AM – Mes textes sont tres modernes, tout en restant classiques. Certains confreres, a Paris, me l'ont signale. Je peux en effet evoquer Staline, les annees 60 en Russie, et labourer des spheres tres differentes, avec une langue classique qui n'est pas du tout cassee par la matiere moderne.

JLT – La modernite n'est-elle donc pas la ou l'on croit?

AM – Une jeune ecrivaine francaise tres connue m'a dit un jour: ' Ah, j'aime donner des coups de pied au francais! ' Je lui ai demande pourquoi. [rires] Le nouveau pour le nouveau, l'art pour l'art, est, selon moi, un exercice qui devrait s'oublier.

JLT – Peut-on encore ecrire des romans aujourd'hui?

AM – C'est une discussion sans fin. A quel moment faut-il situer la naissance du roman? A l'epoque antique, le roman existait deja! Ces considerations sur la crise du roman sont cycliques. Le roman change: ca, c'est important! C'est un genre proteiforme, tour a tour ' biographie ', ' poesie ', ' prose ', ' fiction ', ' dialogue '… Mes romans, par exemple, cultivent une part biographique. Chaque page parle de moi, y compris dans les personnages: une prostituee engagee par le KGB, c'est moi [rires]; un petit jeune vivant dans les annees 20, c'est moi. Je suis omniscient! Mais cette part biographique s'est insinuee dans la matiere romanesque.

JLT – Vous avez vraiment loge dans un caveau du pere Lachaise?

AM – Ca m'est arrive, oui.

JLT – Au moment ou vous etes arrive en France?

AM – Oui. La vie est tres variee. Je l'ai rendue beaucoup plus lineaire dans mes romans. Mais je ne trouve pas cet episode de ma vie si extraordinaire.

JLT – Vous qui etes feru de culture classique, le media Internet a-t-il selon vous sa place dans la litterature de demain?

AM – Internet favorise le bavardage international. Tout le monde peut s'exprimer. Mais est-ce un defaut apres tout? Ceux qui n'avaient pas de voix peuvent peut-etre aujourd'hui la faire entendre. Et ca, c'est merveilleux. Je suis plutot d'une nature silencieuse et reservee. Les medias viennent me chercher. De nombreux journalistes m'interpellent. Mais imaginez un jeune homme inventif. Il ne peut exprimer ses idees parce qu'il n'est pas publie, par exemple.

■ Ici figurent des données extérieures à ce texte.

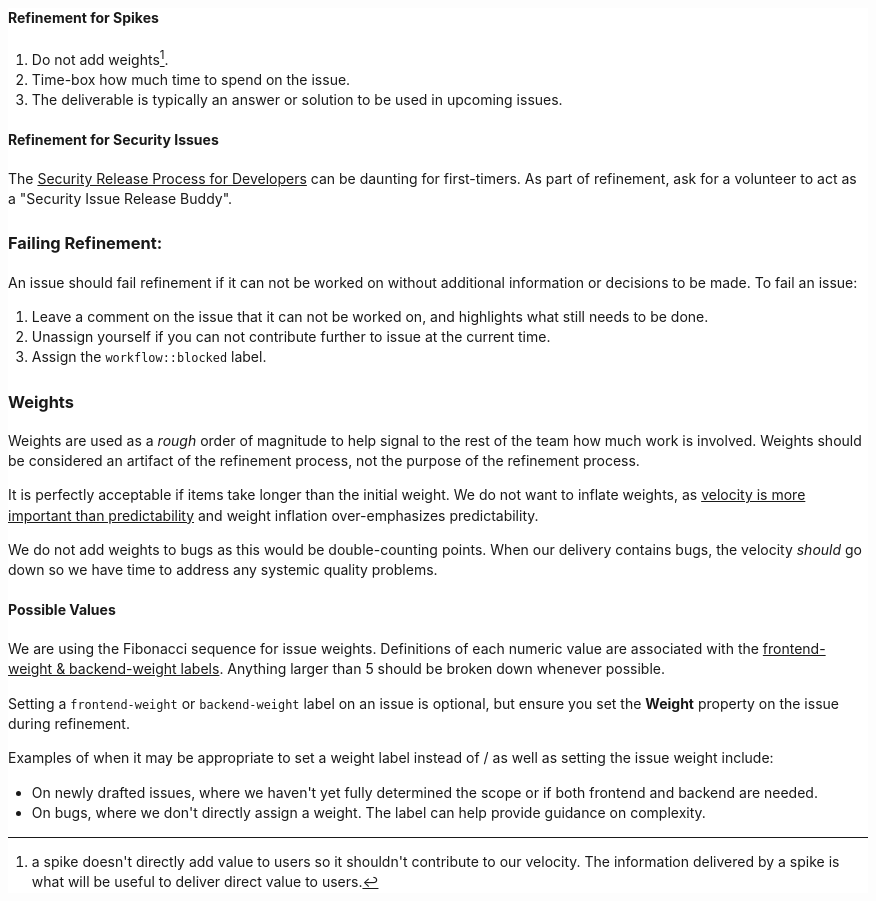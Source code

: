
#### Refinement for Spikes

1. Do not add weights[^3].
1. Time-box how much time to spend on the issue.
1. The deliverable is typically an answer or solution to be used in upcoming issues.

[^3]: a spike doesn't directly add value to users so it shouldn't contribute to our velocity. The
      information delivered by a spike is what will be useful to deliver direct value to users.


#### Refinement for Security Issues

The [Security Release Process for
Developers](https://gitlab.com/gitlab-org/release/docs/-/blob/master/general/security/developer.md#security-releases-critical-non-critical-as-a-developer)
can be daunting for first-timers. As part of refinement, ask for a volunteer to act as a "Security
Issue Release Buddy".


### Failing Refinement:

An issue should fail refinement if it can not be worked on without additional information or
decisions to be made. To fail an issue:
1.  Leave a comment on the issue that it can not be worked on, and highlights what still needs to
    be done.
2.  Unassign yourself if you can not contribute further to issue at the current time.
3.  Assign the `workflow::blocked` label.


### Weights

Weights are used as a *rough* order of magnitude to help signal to the rest of the team how much
work is involved.  Weights should be considered an artifact of the refinement process, not the
purpose of the refinement process.

It is perfectly acceptable if items take longer than the initial weight. We do not want to inflate
weights, as [velocity is more important than predictability](/handbook/engineering/development/principles/#velocity-over-predictability)
and weight inflation over-emphasizes predictability.

We do not add weights to bugs as this would be double-counting points. When our delivery contains
bugs, the velocity *should* go down so we have time to address any systemic quality problems.

#### Possible Values

We are using the Fibonacci sequence for issue weights. Definitions of each numeric value are associated with the [frontend-weight & backend-weight labels](https://gitlab.com/groups/gitlab-org/-/labels?utf8=%E2%9C%93&subscribed=&search=-weight%3A%3A). Anything larger than 5 should be broken down whenever possible.

Setting a `frontend-weight` or `backend-weight` label on an issue is optional, but ensure you set the **Weight** property on the issue during refinement.

Examples of when it may be appropriate to set a weight label instead of / as well as setting the issue weight include:
- On newly drafted issues, where we haven't yet fully determined the scope or if both frontend and backend are needed.
- On bugs, where we don't directly assign a weight. The label can help provide guidance on complexity.


[^4]: To minimize cycle time between engineers, it's preferable that the writing engineer verify their work, as they will be able to start working on the issue again immediately if it turns out that the issue has not been sufficiently resolved. Waiting for another engineer to find obvious failures will increase turn around time.
[^4]: When the engineer who writes the code is the only one verifying it, it increases the chance of defects getting into production because when that engineer tests in a new environment, they are likely to try all the same attempts to break it as they did during writing the code, which does not bring any value. If a person who did not write the code verifies the resolution in a deployed environment, they will come in with a different perspective and is more likely to cover more test cases.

Grace a Internet, il va pouvoir enfin s'adresser a autrui, communiquer. Il ne faut d'ailleurs jamais mepriser ces voix-la. D'autant que certaines situations d'enfermement sont inconcevables pour nous.

JLT – Pensez-vous qu'aujourd'hui la litterature francaise souffre de ne pas avoir d'ecrivains assez ascetiques?

AM – Je ne sais pas si c'est un critere. L'ecrivain doit tout d'abord se battre, comme Henri Bosco, par exemple. Dostoievski a connu une vie aventureuse. A partir d'un certain age, il faut participer et tenir sa place de citoyen, au bon sens du terme. Il ne s'agit pas de s'engouffrer dans les pieges politiques. Cela dit, il faut, a mon avis, a un certain moment, comme disaient les chinois ou les sages japonais, se retirer dans la montagne, se cacher et vivre en ermite.

JLT – C'est plutot votre genre?

AM – La vie m'interesse encore et continue de me rendre curieux de tout. Je souhaite prendre toute ma place, et continuer a pouvoir, en parlant avec vous, transmettre des messages. S'ils tombent dans le c?ur d'une seule personne, j'en suis heureux.